Websites such as Glassdoor and Payscale can help you get an idea of the market pay for a particular role. Also, employees in a number of industries have recently tackled the pay gap head-on by creating and circulating spreadsheets in which workers post their salaries and positions anonymously. Such efforts throw the curtains back on salary data. If you can’t find one for your field, you can always start your own.
Have a negotiation plan
When it’s time to come to the negotiation table:
- Don’t always give all your info. “As an HR leader, I have witnessed specifically women of color shortchange themselves in fear of being counted out,” Duncan says. One mistake candidates make: They tell the employer what they are currently making. As women of color, the stats suggest you have already been making less than your white counterparts, so sharing this information is a mistake. “When discussing compensation in an interview, the only information you need to give is your desired salary,” Duncan adds.

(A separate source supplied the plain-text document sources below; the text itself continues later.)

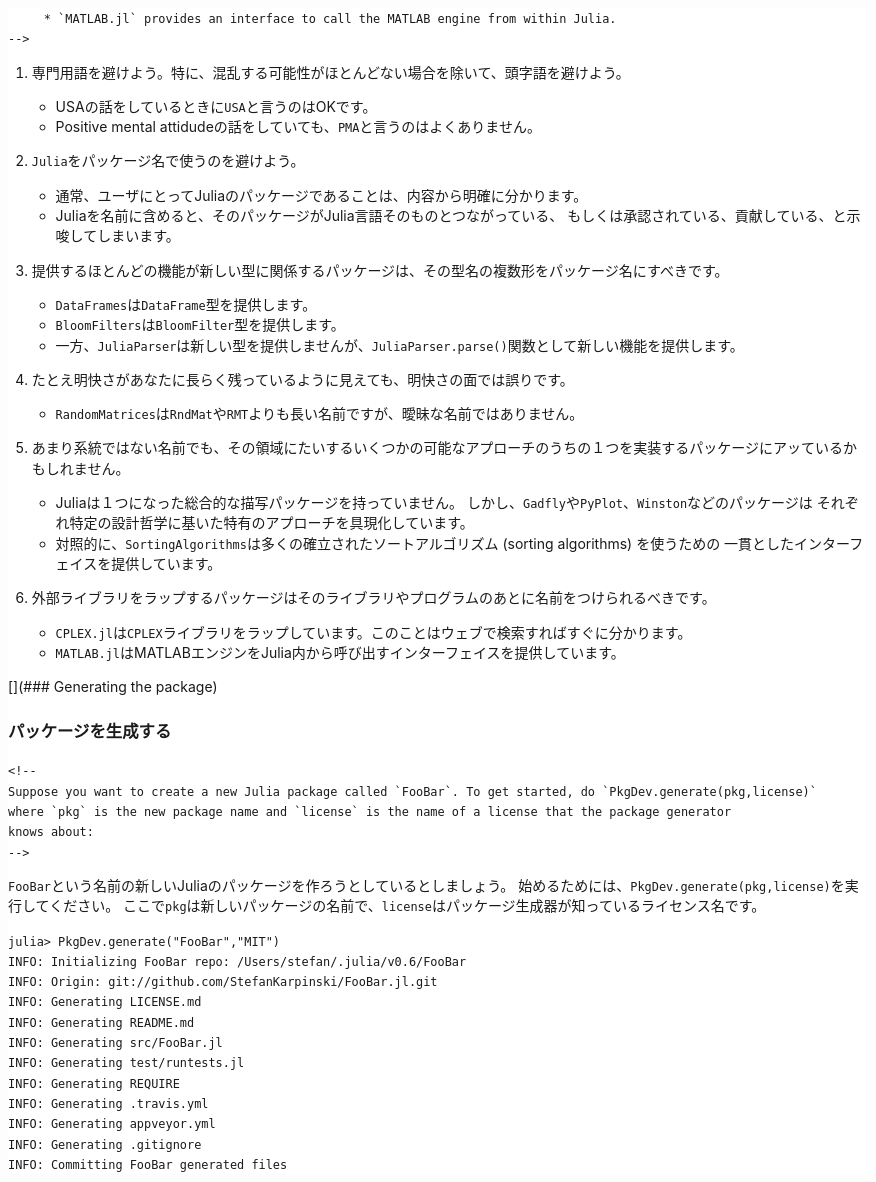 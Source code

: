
 ```@raw html
     * `MATLAB.jl` provides an interface to call the MATLAB engine from within Julia.
-->
```

1. 専門用語を避けよう。特に、混乱する可能性がほとんどない場合を除いて、頭字語を避けよう。

    * USAの話をしているときに`USA`と言うのはOKです。
    * Positive mental attidudeの話をしていても、`PMA`と言うのはよくありません。

2. `Julia`をパッケージ名で使うのを避けよう。

    * 通常、ユーザにとってJuliaのパッケージであることは、内容から明確に分かります。
    * Juliaを名前に含めると、そのパッケージがJulia言語そのものとつながっている、
      もしくは承認されている、貢献している、と示唆してしまいます。

3. 提供するほとんどの機能が新しい型に関係するパッケージは、その型名の複数形をパッケージ名にすべきです。

    * `DataFrames`は`DataFrame`型を提供します。
    * `BloomFilters`は`BloomFilter`型を提供します。
    * 一方、`JuliaParser`は新しい型を提供しませんが、`JuliaParser.parse()`関数として新しい機能を提供します。

4. たとえ明快さがあなたに長らく残っているように見えても、明快さの面では誤りです。

    * `RandomMatrices`は`RndMat`や`RMT`よりも長い名前ですが、曖昧な名前ではありません。

5. あまり系統ではない名前でも、その領域にたいするいくつかの可能なアプローチのうちの１つを実装するパッケージにアッているかもしれません。

    * Juliaは１つになった総合的な描写パッケージを持っていません。
      しかし、`Gadfly`や`PyPlot`、`Winston`などのパッケージは
      それぞれ特定の設計哲学に基いた特有のアプローチを具現化しています。
    * 対照的に、`SortingAlgorithms`は多くの確立されたソートアルゴリズム (sorting algorithms) を使うための
      一貫としたインターフェイスを提供しています。

6. 外部ライブラリをラップするパッケージはそのライブラリやプログラムのあとに名前をつけられるべきです。

    * `CPLEX.jl`は`CPLEX`ライブラリをラップしています。このことはウェブで検索すればすぐに分かります。
    * `MATLAB.jl`はMATLABエンジンをJulia内から呼び出すインターフェイスを提供しています。

[](### Generating the package)

### パッケージを生成する

```@raw html
<!--
Suppose you want to create a new Julia package called `FooBar`. To get started, do `PkgDev.generate(pkg,license)`
where `pkg` is the new package name and `license` is the name of a license that the package generator
knows about:
-->
```

`FooBar`という名前の新しいJuliaのパッケージを作ろうとしているとしましょう。
始めるためには、`PkgDev.generate(pkg,license)`を実行してください。
ここで`pkg`は新しいパッケージの名前で、`license`はパッケージ生成器が知っているライセンス名です。

```julia-repl
julia> PkgDev.generate("FooBar","MIT")
INFO: Initializing FooBar repo: /Users/stefan/.julia/v0.6/FooBar
INFO: Origin: git://github.com/StefanKarpinski/FooBar.jl.git
INFO: Generating LICENSE.md
INFO: Generating README.md
INFO: Generating src/FooBar.jl
INFO: Generating test/runtests.jl
INFO: Generating REQUIRE
INFO: Generating .travis.yml
INFO: Generating appveyor.yml
INFO: Generating .gitignore
INFO: Committing FooBar generated files
```
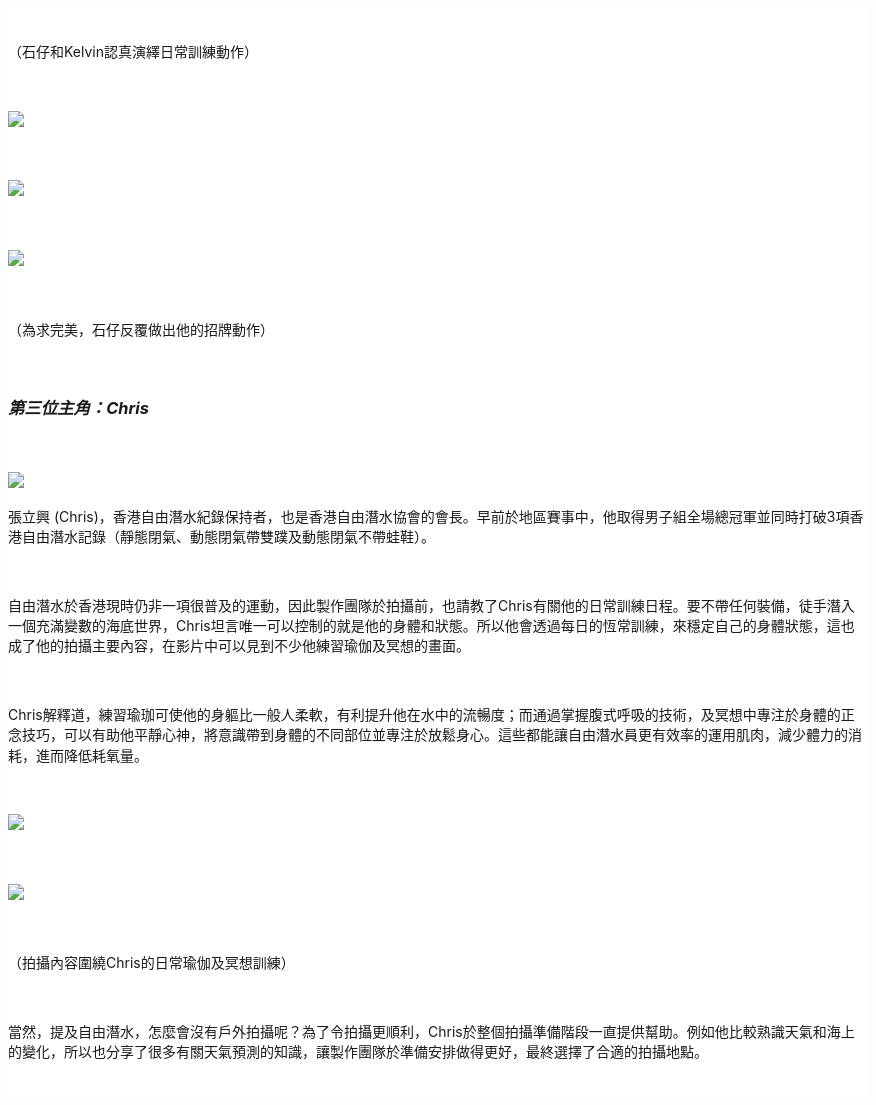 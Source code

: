 <br/>

（石仔和Kelvin認真演繹日常訓練動作）

<br/>

![](../images/dsc08624_min.jpg)

<br/>

![](../images/dsc08423_min.jpg)

<br/>

![](../images/dsc08533_min.jpg)

<br/>

（為求完美，石仔反覆做出他的招牌動作）

<br/>

### _第三位主角：Chris_

<br/>

![](../images/dsc00186_min.jpg)

張立興 (Chris)，香港自由潛水紀錄保持者，也是香港自由潛水協會的會長。早前於地區賽事中，他取得男子組全場總冠軍並同時打破3項香港自由潛水記錄（靜態閉氣、動態閉氣帶雙蹼及動態閉氣不帶蛙鞋）。

<br/>

自由潛水於香港現時仍非一項很普及的運動，因此製作團隊於拍攝前，也請教了Chris有關他的日常訓練日程。要不帶任何裝備，徒手潛入一個充滿變數的海底世界，Chris坦言唯一可以控制的就是他的身體和狀態。所以他會透過每日的恆常訓練，來穩定自己的身體狀態，這也成了他的拍攝主要內容，在影片中可以見到不少他練習瑜伽及冥想的畫面。

<br/>

Chris解釋道，練習瑜珈可使他的身軀比一般人柔軟，有利提升他在水中的流暢度；而通過掌握腹式呼吸的技術，及冥想中專注於身體的正念技巧，可以有助他平靜心神，將意識帶到身體的不同部位並專注於放鬆身心。這些都能讓自由潛水員更有效率的運用肌肉，減少體力的消耗，進而降低耗氧量。

<br/>

![](../images/dsc00312_min.jpg)

<br/>

![](../images/dsc00066_min.jpg)

<br/>

（拍攝內容圍繞Chris的日常瑜伽及冥想訓練）

<br/>

當然，提及自由潛水，怎麼會沒有戶外拍攝呢？為了令拍攝更順利，Chris於整個拍攝準備階段一直提供幫助。例如他比較熟識天氣和海上的變化，所以也分享了很多有關天氣預測的知識，讓製作團隊於準備安排做得更好，最終選擇了合適的拍攝地點。

<br/>
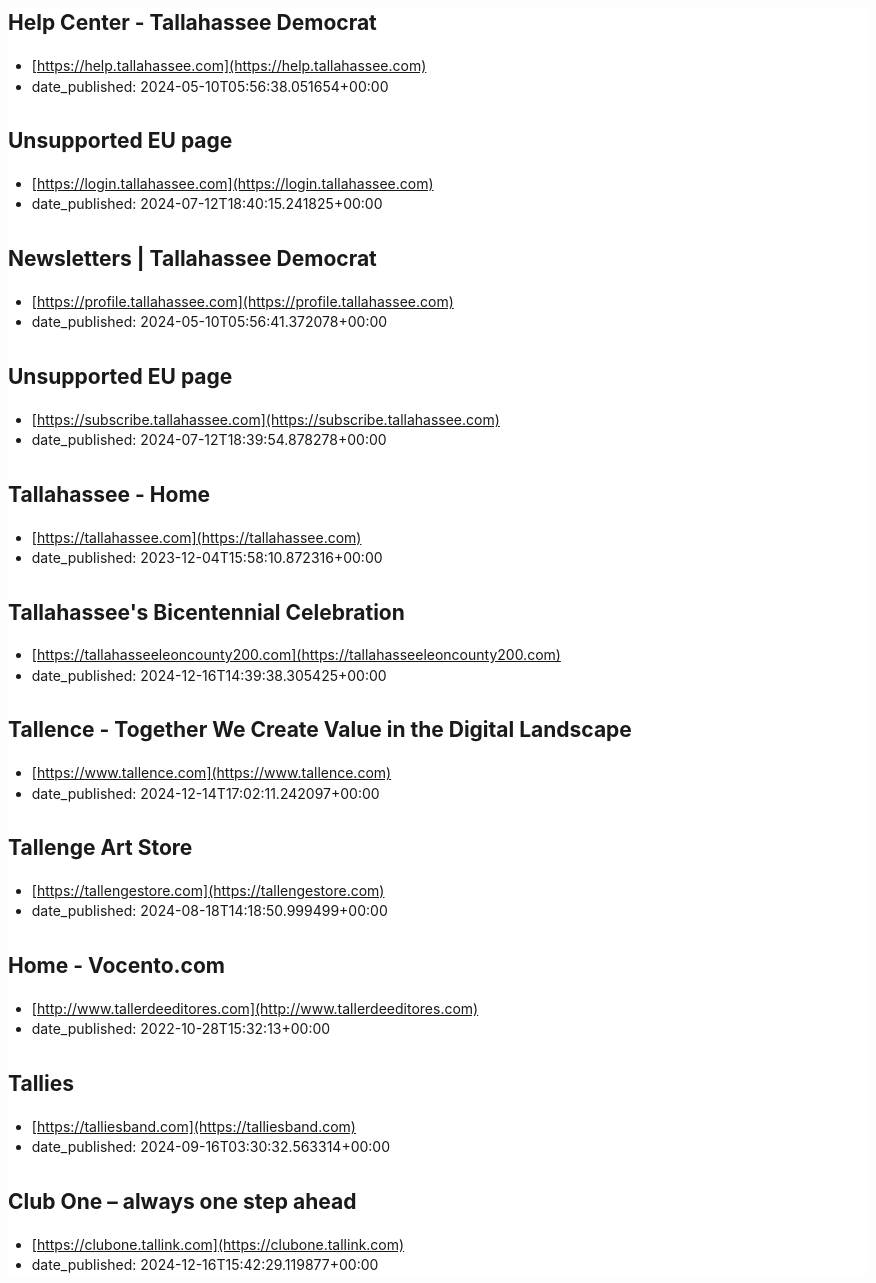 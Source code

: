  ## Help Center - Tallahassee Democrat
 - [https://help.tallahassee.com](https://help.tallahassee.com)
 - date_published: 2024-05-10T05:56:38.051654+00:00

 ## Unsupported EU page
 - [https://login.tallahassee.com](https://login.tallahassee.com)
 - date_published: 2024-07-12T18:40:15.241825+00:00

 ## Newsletters | Tallahassee Democrat
 - [https://profile.tallahassee.com](https://profile.tallahassee.com)
 - date_published: 2024-05-10T05:56:41.372078+00:00

 ## Unsupported EU page
 - [https://subscribe.tallahassee.com](https://subscribe.tallahassee.com)
 - date_published: 2024-07-12T18:39:54.878278+00:00

 ## Tallahassee - Home
 - [https://tallahassee.com](https://tallahassee.com)
 - date_published: 2023-12-04T15:58:10.872316+00:00

 ## Tallahassee's Bicentennial Celebration
 - [https://tallahasseeleoncounty200.com](https://tallahasseeleoncounty200.com)
 - date_published: 2024-12-16T14:39:38.305425+00:00

 ## Tallence - Together We Create Value in the Digital Landscape
 - [https://www.tallence.com](https://www.tallence.com)
 - date_published: 2024-12-14T17:02:11.242097+00:00

 ## Tallenge Art Store
 - [https://tallengestore.com](https://tallengestore.com)
 - date_published: 2024-08-18T14:18:50.999499+00:00

 ## Home - Vocento.com
 - [http://www.tallerdeeditores.com](http://www.tallerdeeditores.com)
 - date_published: 2022-10-28T15:32:13+00:00

 ## Tallies
 - [https://talliesband.com](https://talliesband.com)
 - date_published: 2024-09-16T03:30:32.563314+00:00

 ## Club One – always one step ahead
 - [https://clubone.tallink.com](https://clubone.tallink.com)
 - date_published: 2024-12-16T15:42:29.119877+00:00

- Prepare to negotiate down. “When discussing compensation in an interview, ask for a minimum of $10,000-$15,000 more than the market rate,” Duncan advises. “This way, if you end up negotiating, you may come away with more than the market minimum.”
- Consider your future earning potential. When you’re discussing an offer, don’t be afraid to ask about what may come later down the line. “You might ask, ‘Is this salary at the end of your budget or is there room for me to still grow?’,” Kirk suggests. The answer they provide to that question will let you know whether the position is likely to bring you long-term financial growth.
How to be an ally to your women of color colleagues
You don’t have to be a woman of color to appreciate fairness and equality. If you want to do your part to ensure a level-playing field in the workplace, there are tangible actions you can take.
An advocate is someone who helps a woman of color be more visible in the workplace. If it’s a manager, he or she may offer the woman of color stretch projects or partner them with individuals at higher levels in the organization, Duncan says. “An ally is a vocal advocate who uses their voice to bring attention to me by speaking up for me and others that are disadvantaged.”